At the same time, family F04 is a prime example for the necessity of careful analyses to distinguish cox2i98g2 from its paralogue cox2i97g2 in liverworts that is inserted one nucleotide upstream in the cox2 gene (Fig. 2). Intron nad7i676g2 is conserved in all tracheophyte clades. Its former presence in hornworts, and accordingly in a possible HT stem lineage, is elusive owing to the pseudogene degeneration of the downstream part of nad7 in all hornwort mtDNAs.

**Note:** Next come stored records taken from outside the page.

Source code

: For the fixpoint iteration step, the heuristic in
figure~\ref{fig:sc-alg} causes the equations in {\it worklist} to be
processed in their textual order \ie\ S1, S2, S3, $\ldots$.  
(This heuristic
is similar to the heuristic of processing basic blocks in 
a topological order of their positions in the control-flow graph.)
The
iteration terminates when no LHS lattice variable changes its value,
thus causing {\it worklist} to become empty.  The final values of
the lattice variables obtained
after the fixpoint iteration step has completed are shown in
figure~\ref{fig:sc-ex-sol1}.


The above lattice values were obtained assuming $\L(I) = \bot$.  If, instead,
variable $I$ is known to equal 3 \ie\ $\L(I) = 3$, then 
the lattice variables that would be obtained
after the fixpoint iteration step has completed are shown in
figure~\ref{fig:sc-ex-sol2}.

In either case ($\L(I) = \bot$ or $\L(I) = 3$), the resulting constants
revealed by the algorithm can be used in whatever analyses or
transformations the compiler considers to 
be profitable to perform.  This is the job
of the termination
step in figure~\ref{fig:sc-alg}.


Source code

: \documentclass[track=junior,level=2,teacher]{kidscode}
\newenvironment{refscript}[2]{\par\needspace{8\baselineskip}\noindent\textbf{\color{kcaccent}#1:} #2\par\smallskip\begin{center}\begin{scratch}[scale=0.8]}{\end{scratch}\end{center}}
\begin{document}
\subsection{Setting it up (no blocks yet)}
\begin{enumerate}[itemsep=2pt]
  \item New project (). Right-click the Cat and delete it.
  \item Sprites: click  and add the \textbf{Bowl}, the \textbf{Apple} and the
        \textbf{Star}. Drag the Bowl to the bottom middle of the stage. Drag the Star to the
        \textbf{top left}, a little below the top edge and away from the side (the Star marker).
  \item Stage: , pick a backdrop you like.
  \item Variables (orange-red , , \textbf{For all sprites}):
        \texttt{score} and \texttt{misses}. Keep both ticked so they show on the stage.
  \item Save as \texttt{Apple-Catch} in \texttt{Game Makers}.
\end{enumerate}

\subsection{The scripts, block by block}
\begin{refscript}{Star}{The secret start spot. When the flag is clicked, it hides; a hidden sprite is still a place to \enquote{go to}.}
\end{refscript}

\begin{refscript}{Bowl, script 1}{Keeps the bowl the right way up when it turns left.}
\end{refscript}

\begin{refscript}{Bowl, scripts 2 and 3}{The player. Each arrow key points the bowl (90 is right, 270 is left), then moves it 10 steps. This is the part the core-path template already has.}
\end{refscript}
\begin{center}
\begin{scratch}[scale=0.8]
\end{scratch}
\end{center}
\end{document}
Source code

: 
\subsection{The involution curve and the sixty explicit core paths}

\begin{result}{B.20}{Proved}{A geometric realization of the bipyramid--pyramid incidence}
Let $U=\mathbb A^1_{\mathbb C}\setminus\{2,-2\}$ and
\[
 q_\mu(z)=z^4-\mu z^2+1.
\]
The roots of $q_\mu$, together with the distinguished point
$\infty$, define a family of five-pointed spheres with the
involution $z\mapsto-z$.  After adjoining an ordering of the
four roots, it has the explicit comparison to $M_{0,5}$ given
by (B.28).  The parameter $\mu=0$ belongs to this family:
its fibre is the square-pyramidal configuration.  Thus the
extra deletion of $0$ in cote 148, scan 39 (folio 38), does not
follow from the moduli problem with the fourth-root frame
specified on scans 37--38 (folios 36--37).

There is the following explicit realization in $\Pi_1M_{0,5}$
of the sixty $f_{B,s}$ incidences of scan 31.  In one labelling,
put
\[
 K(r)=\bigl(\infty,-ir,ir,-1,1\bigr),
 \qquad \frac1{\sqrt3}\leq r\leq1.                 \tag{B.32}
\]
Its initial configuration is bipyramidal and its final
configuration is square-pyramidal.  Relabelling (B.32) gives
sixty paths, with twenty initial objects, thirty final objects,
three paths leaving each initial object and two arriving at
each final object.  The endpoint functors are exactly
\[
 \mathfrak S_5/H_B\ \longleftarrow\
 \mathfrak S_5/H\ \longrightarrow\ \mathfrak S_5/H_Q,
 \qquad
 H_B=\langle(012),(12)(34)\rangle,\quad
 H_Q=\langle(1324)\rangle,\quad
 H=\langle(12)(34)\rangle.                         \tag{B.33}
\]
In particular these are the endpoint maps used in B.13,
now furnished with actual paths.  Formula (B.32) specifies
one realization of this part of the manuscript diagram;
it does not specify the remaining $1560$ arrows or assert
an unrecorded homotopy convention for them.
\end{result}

Notably, and despite the very clear evidence of recently active retrotransposition, none of the F04 members carries a maturase-ORF (Fig. 4).
Family F05
In contrast to F04 mainly comprising intron paralogues in hornworts, group II intron family F05 (Fig. 4) is dominated by intron paralogues exclusively occurring in liverworts: nad4i548g2, nad4Li100g2, nad7i336g2 and rpl2i28g2. Liverwort-specific intron nad4i548g2 had been introduced to elucidate the liverwort phylogeny [62] and is now found to be notably similar to rpl2i28g2. Other than the four liverwort paralogues, F05 also includes lycophyte introns recently discovered and characterized as the external intron of a “zombie” twintron upon closer reinspection of the Phlegmariurus squarrosus sdh3 gene [13].
Family F06
Apart from rps3i249g2 that is shared between lycophytes, ferns and gymnosperms, the group II intron paralogues in family F06 are phylogenetically very restricted in occurrence: atp1i361g2 exclusively in ferns, cobi783g2 only in liverworts and cox1i150g2 exclusively in hornworts (Fig. 4). A detailed study of atp1i361g2 concluded that this fern-specific intron has originated from the, likely more ancestral, paralogue rps3i249g2 and also found evidence for convergent evolution of specific intron structures, mainly group II intron domain III, in the two paralogues in later emerging fern lineages [25].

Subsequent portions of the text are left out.